_PROBLEM REQUIREMENTS_
Reply with one number: the count of lines in the records below that hold "newcommand".

Start of EXERCISE DATA

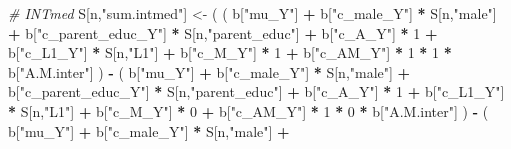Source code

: \documentclass[
]{book}
\newenvironment{Shaded}{\begin{snugshade}}{\end{snugshade}}
\newcommand{\CommentTok}[1]{\textcolor[rgb]{0.56,0.35,0.01}{\textit{#1}}}
\newcommand{\DecValTok}[1]{\textcolor[rgb]{0.00,0.00,0.81}{#1}}
\newcommand{\NormalTok}[1]{#1}
\newcommand{\OtherTok}[1]{\textcolor[rgb]{0.56,0.35,0.01}{#1}}
\newcommand{\SpecialCharTok}[1]{\textcolor[rgb]{0.81,0.36,0.00}{\textbf{#1}}}
\newcommand{\StringTok}[1]{\textcolor[rgb]{0.31,0.60,0.02}{#1}}
\begin{document}
\begin{Shaded}
\begin{Highlighting}[]
    \CommentTok{\# INTmed }
\NormalTok{    S[n,}\StringTok{"sum.intmed"}\NormalTok{] }\OtherTok{\textless{}{-}}\NormalTok{ ( ( b[}\StringTok{"mu\_Y"}\NormalTok{] }\SpecialCharTok{+} 
\NormalTok{                               b[}\StringTok{"c\_male\_Y"}\NormalTok{] }\SpecialCharTok{*}\NormalTok{ S[n,}\StringTok{"male"}\NormalTok{] }\SpecialCharTok{+} 
\NormalTok{                               b[}\StringTok{"c\_parent\_educ\_Y"}\NormalTok{] }\SpecialCharTok{*}\NormalTok{ S[n,}\StringTok{"parent\_educ"}\NormalTok{] }\SpecialCharTok{+} 
\NormalTok{                               b[}\StringTok{"c\_A\_Y"}\NormalTok{] }\SpecialCharTok{*} \DecValTok{1} \SpecialCharTok{+} 
\NormalTok{                               b[}\StringTok{"c\_L1\_Y"}\NormalTok{] }\SpecialCharTok{*}\NormalTok{ S[n,}\StringTok{"L1"}\NormalTok{] }\SpecialCharTok{+}
\NormalTok{                               b[}\StringTok{"c\_M\_Y"}\NormalTok{] }\SpecialCharTok{*} \DecValTok{1} \SpecialCharTok{+}
\NormalTok{                               b[}\StringTok{"c\_AM\_Y"}\NormalTok{] }\SpecialCharTok{*} \DecValTok{1} \SpecialCharTok{*} \DecValTok{1} \SpecialCharTok{*}\NormalTok{ b[}\StringTok{"A.M.inter"}\NormalTok{] ) }\SpecialCharTok{{-}} 
\NormalTok{                             ( b[}\StringTok{"mu\_Y"}\NormalTok{] }\SpecialCharTok{+} 
\NormalTok{                                 b[}\StringTok{"c\_male\_Y"}\NormalTok{] }\SpecialCharTok{*}\NormalTok{ S[n,}\StringTok{"male"}\NormalTok{] }\SpecialCharTok{+} 
\NormalTok{                                 b[}\StringTok{"c\_parent\_educ\_Y"}\NormalTok{] }\SpecialCharTok{*}\NormalTok{ S[n,}\StringTok{"parent\_educ"}\NormalTok{] }\SpecialCharTok{+} 
\NormalTok{                                 b[}\StringTok{"c\_A\_Y"}\NormalTok{] }\SpecialCharTok{*} \DecValTok{1} \SpecialCharTok{+} 
\NormalTok{                                 b[}\StringTok{"c\_L1\_Y"}\NormalTok{] }\SpecialCharTok{*}\NormalTok{ S[n,}\StringTok{"L1"}\NormalTok{] }\SpecialCharTok{+}
\NormalTok{                                 b[}\StringTok{"c\_M\_Y"}\NormalTok{] }\SpecialCharTok{*} \DecValTok{0} \SpecialCharTok{+}
\NormalTok{                                 b[}\StringTok{"c\_AM\_Y"}\NormalTok{] }\SpecialCharTok{*} \DecValTok{1} \SpecialCharTok{*} \DecValTok{0} \SpecialCharTok{*}\NormalTok{ b[}\StringTok{"A.M.inter"}\NormalTok{] ) }\SpecialCharTok{{-}} 
\NormalTok{                             ( b[}\StringTok{"mu\_Y"}\NormalTok{] }\SpecialCharTok{+} 
\NormalTok{                                 b[}\StringTok{"c\_male\_Y"}\NormalTok{] }\SpecialCharTok{*}\NormalTok{ S[n,}\StringTok{"male"}\NormalTok{] }\SpecialCharTok{+} 

\end{Highlighting}
\end{Shaded}
\end{document}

End of EXERCISE DATA

_TASK OUTPUT_
6